Vss. 31-39 have been used frequently - perhaps too frequently - to bring comfort to the bereaved at funeral services. These words are not for times of mourning, but for every day and for all of life. Their soaring, lyrical phrases leave one breathless before the imaginative vision of what faith means for all who struggle with the countless storms with which life buffets us. The key to this assurance of our faith is God's sovereignty in life and death revealed for all time and eternity in the death and resurrection of Jesus Christ, God's Son. "We are not alone. We live in God's world .... In life, in death, in life beyond death, God is with us." (The New Creed.
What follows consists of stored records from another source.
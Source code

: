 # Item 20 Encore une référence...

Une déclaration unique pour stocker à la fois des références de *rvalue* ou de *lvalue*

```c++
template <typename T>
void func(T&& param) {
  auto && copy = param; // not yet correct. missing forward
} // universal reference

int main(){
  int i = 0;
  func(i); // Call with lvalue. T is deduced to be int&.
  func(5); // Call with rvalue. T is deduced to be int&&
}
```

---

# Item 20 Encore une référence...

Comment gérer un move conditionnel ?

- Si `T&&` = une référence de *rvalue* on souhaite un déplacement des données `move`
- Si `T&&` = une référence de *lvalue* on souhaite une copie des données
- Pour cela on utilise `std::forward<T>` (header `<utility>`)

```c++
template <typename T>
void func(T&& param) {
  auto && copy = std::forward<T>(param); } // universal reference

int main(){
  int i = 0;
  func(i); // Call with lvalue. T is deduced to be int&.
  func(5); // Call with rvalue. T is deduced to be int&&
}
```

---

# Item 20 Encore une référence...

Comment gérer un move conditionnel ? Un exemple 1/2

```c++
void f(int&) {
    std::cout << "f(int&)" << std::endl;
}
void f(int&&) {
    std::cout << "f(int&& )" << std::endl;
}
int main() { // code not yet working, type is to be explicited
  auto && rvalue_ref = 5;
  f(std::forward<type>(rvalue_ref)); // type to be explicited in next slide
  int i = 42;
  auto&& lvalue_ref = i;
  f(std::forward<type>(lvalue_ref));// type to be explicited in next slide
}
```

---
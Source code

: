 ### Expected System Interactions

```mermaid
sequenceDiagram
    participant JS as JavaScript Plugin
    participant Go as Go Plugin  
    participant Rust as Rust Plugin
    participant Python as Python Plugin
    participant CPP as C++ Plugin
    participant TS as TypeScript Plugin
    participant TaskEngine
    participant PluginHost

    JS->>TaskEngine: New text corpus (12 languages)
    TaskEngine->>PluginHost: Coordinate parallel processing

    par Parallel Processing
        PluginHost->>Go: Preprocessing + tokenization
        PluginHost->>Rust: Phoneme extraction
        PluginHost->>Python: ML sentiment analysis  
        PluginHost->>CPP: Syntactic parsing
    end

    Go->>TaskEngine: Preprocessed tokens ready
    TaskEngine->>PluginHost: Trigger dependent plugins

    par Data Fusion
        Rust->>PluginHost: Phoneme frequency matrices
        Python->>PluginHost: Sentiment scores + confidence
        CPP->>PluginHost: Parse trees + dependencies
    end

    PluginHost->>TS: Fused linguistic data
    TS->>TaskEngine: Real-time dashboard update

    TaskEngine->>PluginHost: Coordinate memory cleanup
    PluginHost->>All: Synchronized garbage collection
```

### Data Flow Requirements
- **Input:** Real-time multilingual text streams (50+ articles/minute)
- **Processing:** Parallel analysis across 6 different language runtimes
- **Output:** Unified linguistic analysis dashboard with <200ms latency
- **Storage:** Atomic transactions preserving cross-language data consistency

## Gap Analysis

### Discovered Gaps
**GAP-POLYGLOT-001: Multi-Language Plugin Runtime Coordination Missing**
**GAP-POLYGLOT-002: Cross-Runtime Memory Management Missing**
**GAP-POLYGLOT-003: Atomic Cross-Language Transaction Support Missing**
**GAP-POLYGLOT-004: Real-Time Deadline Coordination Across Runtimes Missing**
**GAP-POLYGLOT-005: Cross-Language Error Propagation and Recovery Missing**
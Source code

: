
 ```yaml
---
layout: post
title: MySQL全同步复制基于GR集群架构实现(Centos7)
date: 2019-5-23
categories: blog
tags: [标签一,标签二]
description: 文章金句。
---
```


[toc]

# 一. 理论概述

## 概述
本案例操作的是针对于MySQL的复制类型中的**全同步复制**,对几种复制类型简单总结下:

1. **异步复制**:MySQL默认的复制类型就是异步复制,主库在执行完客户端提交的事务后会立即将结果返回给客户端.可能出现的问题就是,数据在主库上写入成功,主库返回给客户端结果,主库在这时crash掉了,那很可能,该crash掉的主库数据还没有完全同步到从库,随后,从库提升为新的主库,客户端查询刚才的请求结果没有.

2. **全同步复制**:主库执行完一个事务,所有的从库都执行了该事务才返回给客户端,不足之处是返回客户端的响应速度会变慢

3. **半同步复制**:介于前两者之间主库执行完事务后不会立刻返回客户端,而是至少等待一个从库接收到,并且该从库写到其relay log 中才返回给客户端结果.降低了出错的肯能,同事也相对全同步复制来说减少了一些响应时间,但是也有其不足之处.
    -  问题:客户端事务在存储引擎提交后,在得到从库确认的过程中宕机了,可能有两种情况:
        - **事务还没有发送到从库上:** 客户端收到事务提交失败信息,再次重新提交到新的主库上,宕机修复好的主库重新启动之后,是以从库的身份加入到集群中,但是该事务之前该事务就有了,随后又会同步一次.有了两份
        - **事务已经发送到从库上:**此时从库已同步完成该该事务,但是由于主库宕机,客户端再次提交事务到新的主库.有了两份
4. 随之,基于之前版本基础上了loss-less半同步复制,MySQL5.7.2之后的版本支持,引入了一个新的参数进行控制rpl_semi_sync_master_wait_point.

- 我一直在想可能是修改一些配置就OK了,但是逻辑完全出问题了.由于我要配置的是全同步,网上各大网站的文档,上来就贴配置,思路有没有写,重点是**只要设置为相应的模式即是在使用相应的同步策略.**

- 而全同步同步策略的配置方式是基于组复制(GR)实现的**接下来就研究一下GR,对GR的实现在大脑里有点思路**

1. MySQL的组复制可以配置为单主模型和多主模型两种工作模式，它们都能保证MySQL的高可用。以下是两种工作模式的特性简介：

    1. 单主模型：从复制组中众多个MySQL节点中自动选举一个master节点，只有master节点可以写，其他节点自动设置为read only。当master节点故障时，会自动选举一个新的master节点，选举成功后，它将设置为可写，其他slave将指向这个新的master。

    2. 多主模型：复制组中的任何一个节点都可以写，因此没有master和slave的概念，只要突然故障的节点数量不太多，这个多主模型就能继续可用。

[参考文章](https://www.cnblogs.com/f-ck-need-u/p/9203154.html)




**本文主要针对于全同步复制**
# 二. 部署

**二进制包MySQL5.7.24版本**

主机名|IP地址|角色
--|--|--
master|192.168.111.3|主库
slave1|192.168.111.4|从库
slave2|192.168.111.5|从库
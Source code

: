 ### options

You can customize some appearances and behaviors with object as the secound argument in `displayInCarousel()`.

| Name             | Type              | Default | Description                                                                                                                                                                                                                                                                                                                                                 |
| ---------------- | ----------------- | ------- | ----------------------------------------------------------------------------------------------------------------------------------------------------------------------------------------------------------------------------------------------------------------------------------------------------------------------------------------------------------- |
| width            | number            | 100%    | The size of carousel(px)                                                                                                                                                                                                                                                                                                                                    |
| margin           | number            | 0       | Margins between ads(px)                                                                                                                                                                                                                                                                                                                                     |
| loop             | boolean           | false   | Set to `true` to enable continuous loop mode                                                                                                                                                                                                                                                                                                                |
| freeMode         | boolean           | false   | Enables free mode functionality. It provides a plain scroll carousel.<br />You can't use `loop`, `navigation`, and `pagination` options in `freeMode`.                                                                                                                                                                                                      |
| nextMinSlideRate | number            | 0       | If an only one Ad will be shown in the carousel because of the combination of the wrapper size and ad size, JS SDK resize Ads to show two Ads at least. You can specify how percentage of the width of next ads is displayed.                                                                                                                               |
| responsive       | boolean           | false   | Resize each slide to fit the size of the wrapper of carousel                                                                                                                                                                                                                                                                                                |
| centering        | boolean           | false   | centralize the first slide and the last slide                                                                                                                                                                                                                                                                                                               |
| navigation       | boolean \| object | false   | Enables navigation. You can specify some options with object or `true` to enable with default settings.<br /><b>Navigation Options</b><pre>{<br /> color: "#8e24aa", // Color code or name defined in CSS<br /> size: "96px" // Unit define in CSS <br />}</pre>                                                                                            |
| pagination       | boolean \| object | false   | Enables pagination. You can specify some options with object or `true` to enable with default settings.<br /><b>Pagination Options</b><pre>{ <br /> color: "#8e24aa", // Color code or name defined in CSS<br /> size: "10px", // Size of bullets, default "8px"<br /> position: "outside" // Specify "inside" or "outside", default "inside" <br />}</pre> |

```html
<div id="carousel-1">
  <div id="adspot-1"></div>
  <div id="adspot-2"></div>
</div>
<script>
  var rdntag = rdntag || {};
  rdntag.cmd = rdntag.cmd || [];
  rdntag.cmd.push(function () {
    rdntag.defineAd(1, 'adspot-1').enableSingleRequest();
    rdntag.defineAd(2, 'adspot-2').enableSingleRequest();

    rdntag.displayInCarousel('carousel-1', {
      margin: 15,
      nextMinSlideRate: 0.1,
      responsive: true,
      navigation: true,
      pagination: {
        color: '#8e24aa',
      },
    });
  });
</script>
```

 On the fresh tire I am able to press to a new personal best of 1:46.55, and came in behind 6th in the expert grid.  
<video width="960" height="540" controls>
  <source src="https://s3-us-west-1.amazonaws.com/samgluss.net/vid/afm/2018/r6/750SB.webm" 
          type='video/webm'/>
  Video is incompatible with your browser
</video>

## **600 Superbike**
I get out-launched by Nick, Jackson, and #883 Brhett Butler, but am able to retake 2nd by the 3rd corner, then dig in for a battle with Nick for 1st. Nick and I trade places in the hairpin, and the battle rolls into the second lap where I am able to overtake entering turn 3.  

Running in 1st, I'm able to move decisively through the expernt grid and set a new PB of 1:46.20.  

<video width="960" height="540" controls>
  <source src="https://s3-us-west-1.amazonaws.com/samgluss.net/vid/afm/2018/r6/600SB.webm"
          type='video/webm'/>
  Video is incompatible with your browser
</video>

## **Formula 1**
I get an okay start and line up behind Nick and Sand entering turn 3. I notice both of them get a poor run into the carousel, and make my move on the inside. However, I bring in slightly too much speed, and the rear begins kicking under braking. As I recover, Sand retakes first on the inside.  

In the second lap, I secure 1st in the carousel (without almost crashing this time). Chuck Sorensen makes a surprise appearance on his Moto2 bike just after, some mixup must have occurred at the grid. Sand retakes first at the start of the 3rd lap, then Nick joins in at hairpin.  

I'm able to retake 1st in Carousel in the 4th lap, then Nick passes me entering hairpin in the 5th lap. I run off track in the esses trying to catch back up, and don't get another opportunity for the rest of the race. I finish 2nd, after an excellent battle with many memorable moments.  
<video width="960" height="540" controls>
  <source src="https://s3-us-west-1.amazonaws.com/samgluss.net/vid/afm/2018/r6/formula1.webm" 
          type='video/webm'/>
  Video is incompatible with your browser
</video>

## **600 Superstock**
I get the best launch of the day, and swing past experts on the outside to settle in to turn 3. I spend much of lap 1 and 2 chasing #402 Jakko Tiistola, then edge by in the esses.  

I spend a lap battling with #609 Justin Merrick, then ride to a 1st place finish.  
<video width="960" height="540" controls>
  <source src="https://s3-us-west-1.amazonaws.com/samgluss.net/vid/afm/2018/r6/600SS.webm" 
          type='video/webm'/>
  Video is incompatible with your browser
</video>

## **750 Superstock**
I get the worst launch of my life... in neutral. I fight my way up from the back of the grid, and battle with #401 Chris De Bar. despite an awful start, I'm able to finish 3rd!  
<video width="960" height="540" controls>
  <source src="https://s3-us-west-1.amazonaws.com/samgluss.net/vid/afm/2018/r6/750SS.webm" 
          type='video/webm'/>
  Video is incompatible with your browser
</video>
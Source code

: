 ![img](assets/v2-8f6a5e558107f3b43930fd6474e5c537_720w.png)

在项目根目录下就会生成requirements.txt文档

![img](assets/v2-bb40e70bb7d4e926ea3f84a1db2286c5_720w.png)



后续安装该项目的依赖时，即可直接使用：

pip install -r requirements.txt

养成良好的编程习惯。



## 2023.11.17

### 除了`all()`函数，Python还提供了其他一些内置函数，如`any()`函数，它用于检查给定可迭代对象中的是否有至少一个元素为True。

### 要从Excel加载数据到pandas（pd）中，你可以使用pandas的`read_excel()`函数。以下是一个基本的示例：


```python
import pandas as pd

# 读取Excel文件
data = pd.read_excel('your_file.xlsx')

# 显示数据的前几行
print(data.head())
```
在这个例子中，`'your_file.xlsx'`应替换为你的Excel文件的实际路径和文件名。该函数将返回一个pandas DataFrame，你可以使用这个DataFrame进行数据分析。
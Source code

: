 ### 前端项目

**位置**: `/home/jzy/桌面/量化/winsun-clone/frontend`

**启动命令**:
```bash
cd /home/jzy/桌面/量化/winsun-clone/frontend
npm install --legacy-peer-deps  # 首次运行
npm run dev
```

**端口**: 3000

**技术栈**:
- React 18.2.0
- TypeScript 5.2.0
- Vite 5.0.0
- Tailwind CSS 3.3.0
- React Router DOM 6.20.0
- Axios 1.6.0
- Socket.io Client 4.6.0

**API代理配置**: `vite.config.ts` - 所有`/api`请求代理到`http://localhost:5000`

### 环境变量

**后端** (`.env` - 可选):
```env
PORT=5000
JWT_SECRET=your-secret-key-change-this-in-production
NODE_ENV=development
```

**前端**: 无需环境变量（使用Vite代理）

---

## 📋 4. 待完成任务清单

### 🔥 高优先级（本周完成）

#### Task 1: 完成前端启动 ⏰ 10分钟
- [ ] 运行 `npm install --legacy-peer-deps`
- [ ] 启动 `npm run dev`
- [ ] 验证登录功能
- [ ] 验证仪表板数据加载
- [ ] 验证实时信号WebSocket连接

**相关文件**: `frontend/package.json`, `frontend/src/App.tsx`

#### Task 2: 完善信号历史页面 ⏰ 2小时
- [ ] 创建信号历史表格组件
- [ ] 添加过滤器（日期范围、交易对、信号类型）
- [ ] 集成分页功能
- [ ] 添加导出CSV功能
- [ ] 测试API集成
The United Church of Canada, 1968, 1992) Because God loves us, nothing will be able to separate us from God.

 

MATTHEW 13:31-33, 44-52.      Jesus' way of telling parables had no equal; yet by no means were his parables unique. The OT contained many. Jewish teachers did not clearly distinguish between proverb, allegory, aphorism or metaphor. Storytelling came as naturally to them as to any tribal community with a long heritage filled with vicissitudes of tragedy and triumph.  The NT records 30 vignettes which were specifically identified as parables. If we add other examples which are not called 'parables,' the number increases to about 80.

 

Among the five included in this reading, we find parallels not only in Mark and Luke, but in Ezekiel, Daniel, Paul's Letters to the Corinthians and to the Galatians, and the apocryphal and Gnostic work, Gospel of Thomas. For instance, the parable of the mustard seed (vss.30-32) shows striking similarities to Ezekiel 17:23 and Daniel 4:20-22. A possibly earlier form of the parable of the yeast is found in the Gospel of Thomas (Saying #96). On the other hand, the saying may reflect the Passover custom of removing all yeast from every Jewish household mandated by Exodus 12:15. Paul's use of the same metaphor in 1 Corinthians 5:6 and Galatians 5:9 indicates that it must have been common in Jewish teaching. Again, the parables of the hidden treasure and the pearl of great price (vss. 44-46) resurfaced in the Gospel of Thomas (Sayings #109 and #76).

 

Is it not quite possible that Jesus made use of stories and metaphors which he found in common currency among his own Galilean people? They contain the kind of folk-wisdom which developed out of the natural physical, social and economic environment in which he grew up. Each one had one simple point to make. They illustrated better than any profound philosophical utterances the simple truths he wished to convey about God, God's love and sovereign purpose to redeem the world. As simple stories from everyday life, they also served to conceal his message from those hostile to him. He also intended that they disarm his audience, the better to penetrate their natural resistance to anything which might change their lives. Finally, to an illiterate audience they were memorable. All five of the parables in this reading exhibit these characteristics. That we have them to ponder and learn from 2,000 years later confirms how effective this means of teaching proved to be.